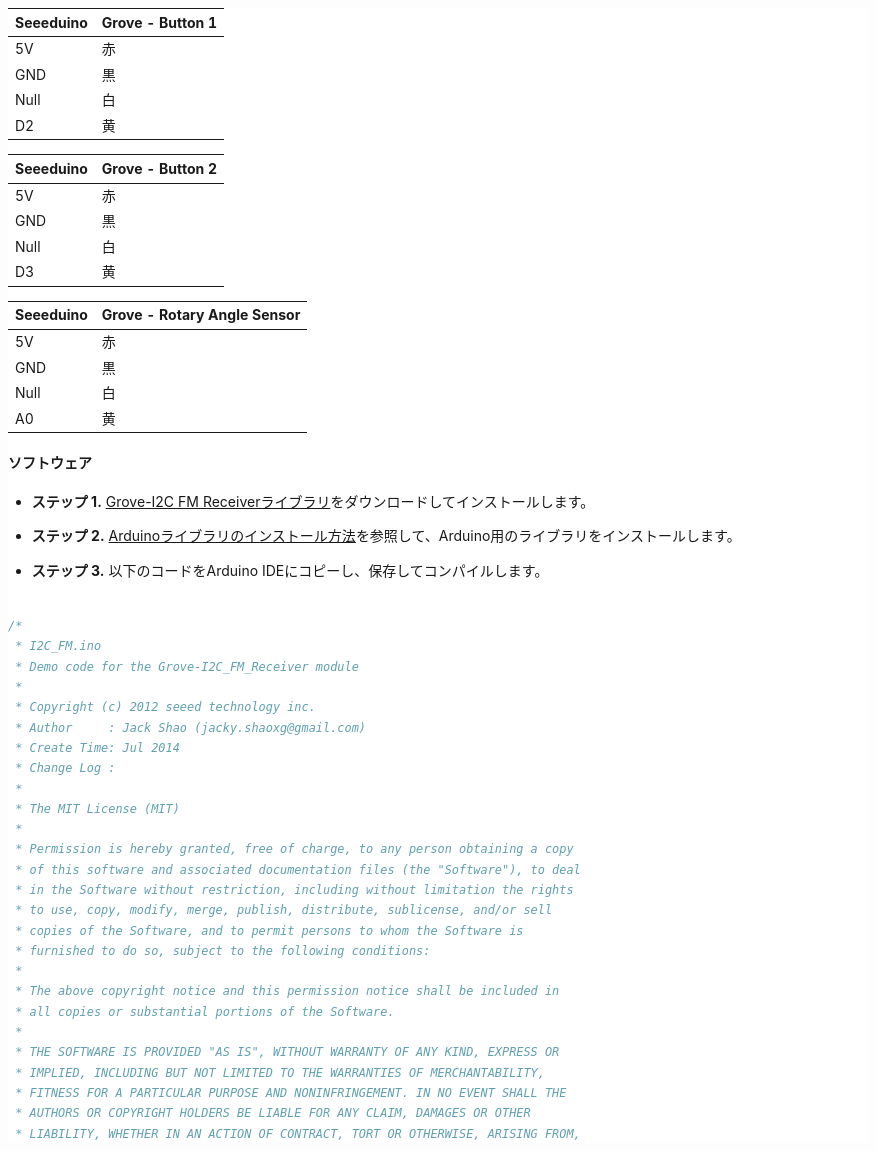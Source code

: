 | Seeeduino       | Grove - Button 1 |
|---------------|-------------------------|
| 5V           | 赤                     |
| GND           | 黒                   |
| Null            | 白                   |
| D2           | 黄                  |

| Seeeduino       | Grove - Button 2 |
|---------------|-------------------------|
| 5V           | 赤                     |
| GND           | 黒                   |
| Null            | 白                   |
| D3           | 黄                  |

| Seeeduino       | Grove - Rotary Angle Sensor |
|---------------|-------------------------|
| 5V           | 赤                     |
| GND           | 黒                   |
| Null            | 白                   |
| A0           | 黄                  |

#### ソフトウェア

- **ステップ 1.** [Grove-I2C FM Receiverライブラリ](https://github.com/mathertel/Radio/)をダウンロードしてインストールします。

- **ステップ 2.** [Arduinoライブラリのインストール方法](https://wiki.seeedstudio.com/ja/How_to_install_Arduino_Library)を参照して、Arduino用のライブラリをインストールします。

- **ステップ 3.** 以下のコードをArduino IDEにコピーし、保存してコンパイルします。

```cpp

/*
 * I2C_FM.ino
 * Demo code for the Grove-I2C_FM_Receiver module
 *
 * Copyright (c) 2012 seeed technology inc.
 * Author     : Jack Shao (jacky.shaoxg@gmail.com)
 * Create Time: Jul 2014
 * Change Log :
 *
 * The MIT License (MIT)
 *
 * Permission is hereby granted, free of charge, to any person obtaining a copy
 * of this software and associated documentation files (the "Software"), to deal
 * in the Software without restriction, including without limitation the rights
 * to use, copy, modify, merge, publish, distribute, sublicense, and/or sell
 * copies of the Software, and to permit persons to whom the Software is
 * furnished to do so, subject to the following conditions:
 *
 * The above copyright notice and this permission notice shall be included in
 * all copies or substantial portions of the Software.
 *
 * THE SOFTWARE IS PROVIDED "AS IS", WITHOUT WARRANTY OF ANY KIND, EXPRESS OR
 * IMPLIED, INCLUDING BUT NOT LIMITED TO THE WARRANTIES OF MERCHANTABILITY,
 * FITNESS FOR A PARTICULAR PURPOSE AND NONINFRINGEMENT. IN NO EVENT SHALL THE
 * AUTHORS OR COPYRIGHT HOLDERS BE LIABLE FOR ANY CLAIM, DAMAGES OR OTHER
 * LIABILITY, WHETHER IN AN ACTION OF CONTRACT, TORT OR OTHERWISE, ARISING FROM,
```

··········

__Exercise objective__
Select every line in the records above that contains the word "copies".

__Response to this exercise__
 * copies of the Software, and to permit persons to whom the Software is
 * all copies or substantial portions of the Software.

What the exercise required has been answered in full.